Neurodegenerative diseases are featured by progressive dysfunction and death of cells in selected areas in the nervous system, determining clinical presentation. Neuronal loss is associated with conformational changes in proteins that result in extra- and intra-cellular accumulation of misfolded proteins, representing the hallmarks of many neurodegenerative disorders, summarized as proteinopathies. Intermediate forms such as oligomers and protofibrils are thought to have cytotoxic effects to neurons. Major basic processes, caused by genetic, environmental, and endogenous factors, in addition to abnormal protein dynamics with defective degradation due to deficiency of the ubiquitin-proteosomal-autophagy system, include oxidative stress and free radical formation, impaired bioenergetics and mitochondrial dysfunction, disruption of neuronal Golgi apparatus and transport, molecular chaperones, neurotrophins and "neuroinflammatory" processes.

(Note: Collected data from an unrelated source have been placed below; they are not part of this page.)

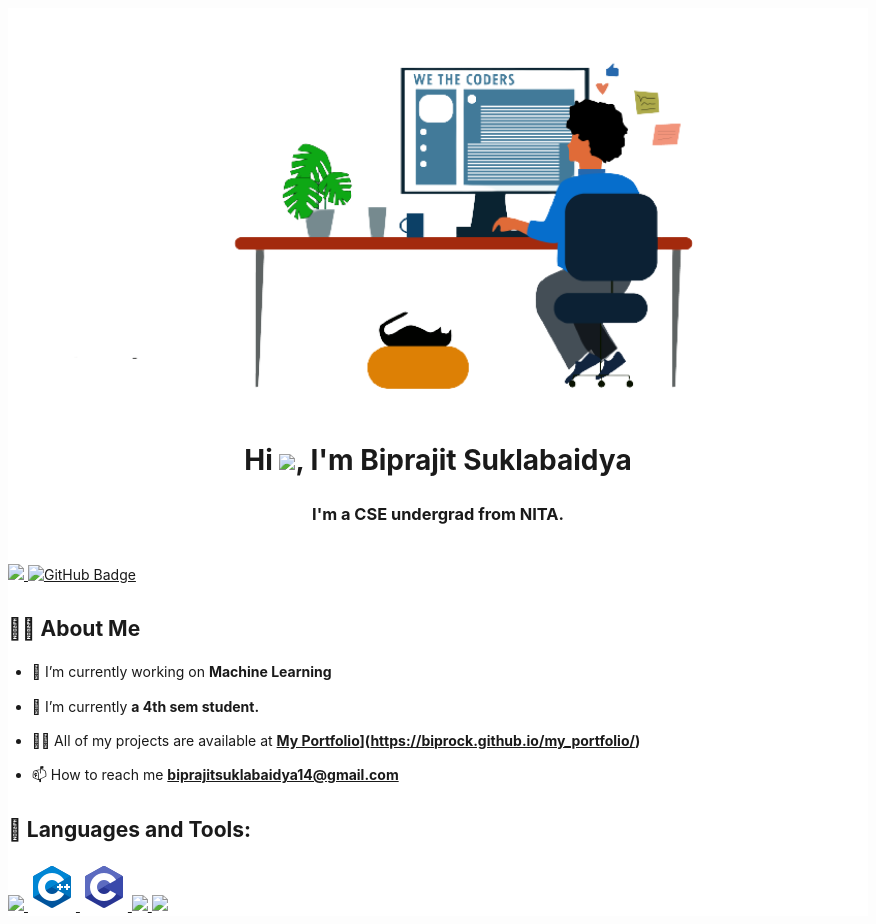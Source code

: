 <a href="#"><img width="80%" height="auto" src="./wethec12-removebg-preview-removebg-preview.png" height="15px"/></a>

<h1 align="center">Hi <img src="https://raw.githubusercontent.com/MartinHeinz/MartinHeinz/master/wave.gif" width="30px">, I'm Biprajit Suklabaidya</h1>
<h3 align="center">I'm a CSE undergrad from NITA.</h3>
<br>
<a href="https://github.com/Meghna-DAS/github-profile-views-counter">
    <img src="https://komarev.com/ghpvc/?username=Biprock">
</a>
<a href="https://github.com/Biprock?tab=followers"><img src="https://img.shields.io/github/followers/Biprock?label=Followers&style=social" alt="GitHub Badge"></a>




## 🙋‍♂️ About Me

- 🔭 I’m currently working on **Machine Learning**

- 🌱 I’m currently  **a 4th sem student.**



- 👨‍💻 All of my projects are available at **[My Portfolio]([https://subhamraoniar.com)](https://biprock.github.io/my_portfolio/)**

- 📫 How to reach me **biprajitsuklabaidya14@gmail.com**



## 🚀 Languages and Tools:

<p align="left"> 
    <a href="https://www.java.com" target="_blank"> <img src="https://img.icons8.com/color/48/000000/java-coffee-cup-logo.png"/> </a>
     </a>
     <a href="https://isocpp.org/" target="_blank"> <img src="./icons8-c++-48.png"/> </a>
     </a> 
     <a href="https://www.cprogramming.com/" target="_blank"> <img src="./icons8-c-programming-48.png"/> </a>
    <a href="https://developer.mozilla.org/en-US/docs/Web/JavaScript" target="_blank"> <img src="https://img.icons8.com/color/48/000000/javascript.png"/> </a> 
    <a href="https://www.w3.org/html/" target="_blank"> <img src="https://img.icons8.com/color/48/000000/html-5.png"/> </a> 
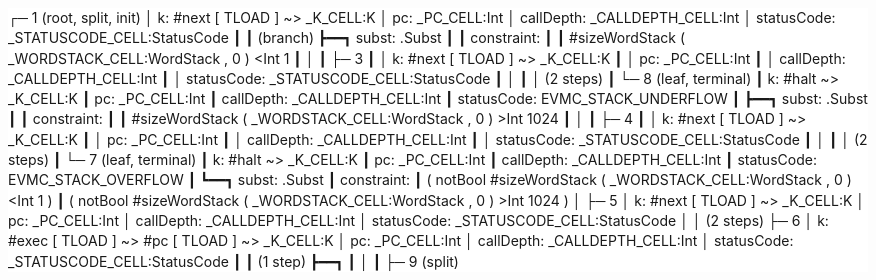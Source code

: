 
┌─ 1 (root, split, init)
│   k: #next [ TLOAD ] ~> _K_CELL:K
│   pc: _PC_CELL:Int
│   callDepth: _CALLDEPTH_CELL:Int
│   statusCode: _STATUSCODE_CELL:StatusCode
┃
┃ (branch)
┣━━┓ subst: .Subst
┃  ┃ constraint:
┃  ┃     #sizeWordStack ( _WORDSTACK_CELL:WordStack , 0 ) <Int 1
┃  │
┃  ├─ 3
┃  │   k: #next [ TLOAD ] ~> _K_CELL:K
┃  │   pc: _PC_CELL:Int
┃  │   callDepth: _CALLDEPTH_CELL:Int
┃  │   statusCode: _STATUSCODE_CELL:StatusCode
┃  │
┃  │  (2 steps)
┃  └─ 8 (leaf, terminal)
┃      k: #halt ~> _K_CELL:K
┃      pc: _PC_CELL:Int
┃      callDepth: _CALLDEPTH_CELL:Int
┃      statusCode: EVMC_STACK_UNDERFLOW
┃
┣━━┓ subst: .Subst
┃  ┃ constraint:
┃  ┃     #sizeWordStack ( _WORDSTACK_CELL:WordStack , 0 ) >Int 1024
┃  │
┃  ├─ 4
┃  │   k: #next [ TLOAD ] ~> _K_CELL:K
┃  │   pc: _PC_CELL:Int
┃  │   callDepth: _CALLDEPTH_CELL:Int
┃  │   statusCode: _STATUSCODE_CELL:StatusCode
┃  │
┃  │  (2 steps)
┃  └─ 7 (leaf, terminal)
┃      k: #halt ~> _K_CELL:K
┃      pc: _PC_CELL:Int
┃      callDepth: _CALLDEPTH_CELL:Int
┃      statusCode: EVMC_STACK_OVERFLOW
┃
┗━━┓ subst: .Subst
   ┃ constraint:
   ┃     ( notBool #sizeWordStack ( _WORDSTACK_CELL:WordStack , 0 ) <Int 1 )
   ┃     ( notBool #sizeWordStack ( _WORDSTACK_CELL:WordStack , 0 ) >Int 1024 )
   │
   ├─ 5
   │   k: #next [ TLOAD ] ~> _K_CELL:K
   │   pc: _PC_CELL:Int
   │   callDepth: _CALLDEPTH_CELL:Int
   │   statusCode: _STATUSCODE_CELL:StatusCode
   │
   │  (2 steps)
   ├─ 6
   │   k: #exec [ TLOAD ] ~> #pc [ TLOAD ] ~> _K_CELL:K
   │   pc: _PC_CELL:Int
   │   callDepth: _CALLDEPTH_CELL:Int
   │   statusCode: _STATUSCODE_CELL:StatusCode
   ┃
   ┃ (1 step)
   ┣━━┓
   ┃  │
   ┃  ├─ 9 (split)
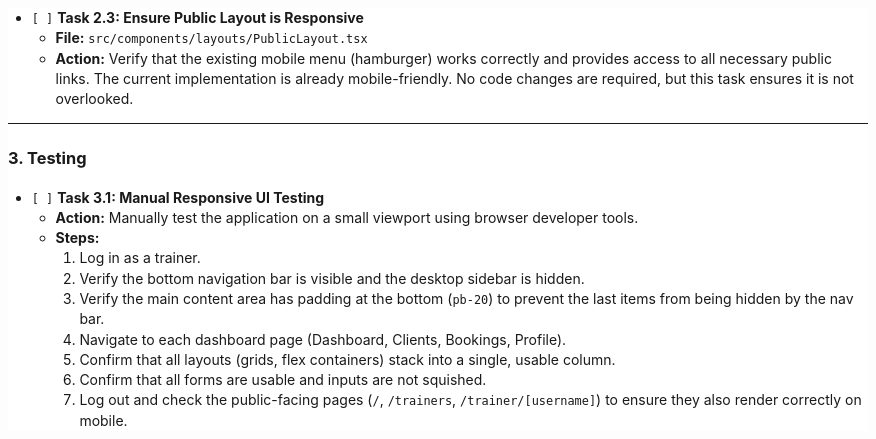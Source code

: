 -   `[ ]` **Task 2.3: Ensure Public Layout is Responsive**
    -   **File:** `src/components/layouts/PublicLayout.tsx`
    -   **Action:** Verify that the existing mobile menu (hamburger) works correctly and provides access to all necessary public links. The current implementation is already mobile-friendly. No code changes are required, but this task ensures it is not overlooked.

---

### 3. Testing

-   `[ ]` **Task 3.1: Manual Responsive UI Testing**
    -   **Action:** Manually test the application on a small viewport using browser developer tools.
    -   **Steps:**
        1.  Log in as a trainer.
        2.  Verify the bottom navigation bar is visible and the desktop sidebar is hidden.
        3.  Verify the main content area has padding at the bottom (`pb-20`) to prevent the last items from being hidden by the nav bar.
        4.  Navigate to each dashboard page (Dashboard, Clients, Bookings, Profile).
        5.  Confirm that all layouts (grids, flex containers) stack into a single, usable column.
        6.  Confirm that all forms are usable and inputs are not squished.
        7.  Log out and check the public-facing pages (`/`, `/trainers`, `/trainer/[username]`) to ensure they also render correctly on mobile.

These mechanisms are interrelated in vicious circles finally leading to programmed cell death. A common feature of these conditions is a long run until sufficient protein accumulates, followed by a cascade of symptoms over many years with increasing disability leading to death. This provides a wide therapeutic window, especially in groups at risk identified early and preclinical diagnosis becomes feasible. Neurodegenerative disorders are classified according to known genetic mechanisms or to the major components of protein deposits. Although this has been a productive paradigm for the development of diagnostic consensus criteria, recent molecular biologic and genetic approaches have revealed that there are both overlap and intraindividual diversities between different phenotypes, related to synergistic mechanisms between major pathologic proteins (beta-amyloid, tau, alpha-synuclein, TDP-43), suggesting common pathogenic mechanisms. The nature, time course, and molecular causes of cell degeneration and demise, and the role of various pathogenic factors are a matter of considerable debate, but recent studies have provided insight into the basic processes in neurodegeneration and the roles of cell death programs common to this complex group of disorders, offering new ways for future prevention and treatment strategies.